If you are new to machine learning, we suggest you read our articles about machine learning and supervised learning. If you know about them both, you can quickly understand unsupervised learning as well.

## What is Unsupervised Learning?

In unsupervised learning methods, data is fed to the system. The machine classifies, sorts, groups and finds patterns on its own without any human intervention. This is unlike supervised learning, where we label or classify the inputs. Thus, unsupervised methods can solve complex problems and can group the data based on similarities or differences on their own. There is no prior training involved.

For example:

A child sees many people around. How does the child differentiate between other children, adults, and the elderly? You wouldn’t point to each person and label them. Rather, the child will observe and find similar characteristics, for example, hair, body built, height, voice and other features to categorize people into different age groups.

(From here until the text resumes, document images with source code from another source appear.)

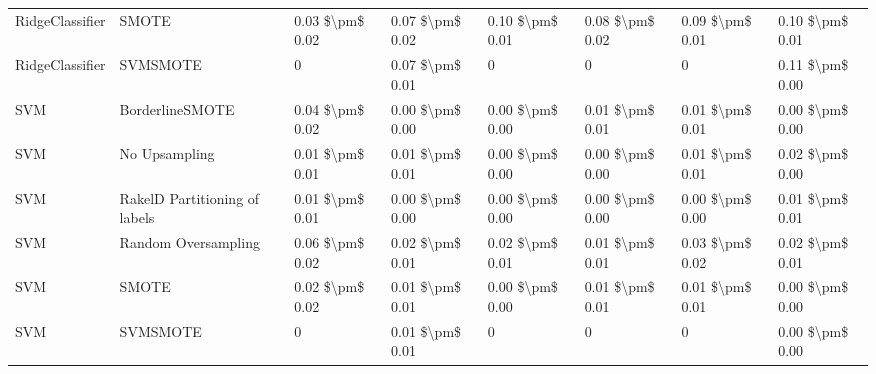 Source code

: \begin{tabular}{llllllll}
                RidgeClassifier &                         SMOTE & 0.03 \$\textbackslash pm\$ 0.02 &           0.07 \$\textbackslash pm\$ 0.02 &       0.10 \$\textbackslash pm\$ 0.01 &        0.08 \$\textbackslash pm\$ 0.02 &                         0.09 \$\textbackslash pm\$ 0.01 &     0.10 \$\textbackslash pm\$ 0.01 \\
                RidgeClassifier &                      SVMSMOTE &               0 &           0.07 \$\textbackslash pm\$ 0.01 &                     0 &                      0 &                                       0 &     0.11 \$\textbackslash pm\$ 0.00 \\
                            SVM &               BorderlineSMOTE & 0.04 \$\textbackslash pm\$ 0.02 &           0.00 \$\textbackslash pm\$ 0.00 &       0.00 \$\textbackslash pm\$ 0.00 &        0.01 \$\textbackslash pm\$ 0.01 &                         0.01 \$\textbackslash pm\$ 0.01 &     0.00 \$\textbackslash pm\$ 0.00 \\
                            SVM &                 No Upsampling & 0.01 \$\textbackslash pm\$ 0.01 &           0.01 \$\textbackslash pm\$ 0.01 &       0.00 \$\textbackslash pm\$ 0.00 &        0.00 \$\textbackslash pm\$ 0.00 &                         0.01 \$\textbackslash pm\$ 0.01 &     0.02 \$\textbackslash pm\$ 0.00 \\
                            SVM & RakelD Partitioning of labels & 0.01 \$\textbackslash pm\$ 0.01 &           0.00 \$\textbackslash pm\$ 0.00 &       0.00 \$\textbackslash pm\$ 0.00 &        0.00 \$\textbackslash pm\$ 0.00 &                         0.00 \$\textbackslash pm\$ 0.00 &     0.01 \$\textbackslash pm\$ 0.01 \\
                            SVM &           Random Oversampling & 0.06 \$\textbackslash pm\$ 0.02 &           0.02 \$\textbackslash pm\$ 0.01 &       0.02 \$\textbackslash pm\$ 0.01 &        0.01 \$\textbackslash pm\$ 0.01 &                         0.03 \$\textbackslash pm\$ 0.02 &     0.02 \$\textbackslash pm\$ 0.01 \\
                            SVM &                         SMOTE & 0.02 \$\textbackslash pm\$ 0.02 &           0.01 \$\textbackslash pm\$ 0.01 &       0.00 \$\textbackslash pm\$ 0.00 &        0.01 \$\textbackslash pm\$ 0.01 &                         0.01 \$\textbackslash pm\$ 0.01 &     0.00 \$\textbackslash pm\$ 0.00 \\
                            SVM &                      SVMSMOTE &               0 &           0.01 \$\textbackslash pm\$ 0.01 &                     0 &                      0 &                                       0 &     0.00 \$\textbackslash pm\$ 0.00 \\

\end{tabular}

Compared to supervised learning, unsupervised learning is more difficult. Since we have nothing to compare or label, we need experts to find out whether the insights are useful or not. Further, the algorithm may pick some categories that may confuse the algorithm and produce irrelevant results.

Let us take a simple example:

Suppose you feed data containing bats and balls. Unsupervised learning can sort bats and balls based on the characteristics of each, however, it might add more categories like color.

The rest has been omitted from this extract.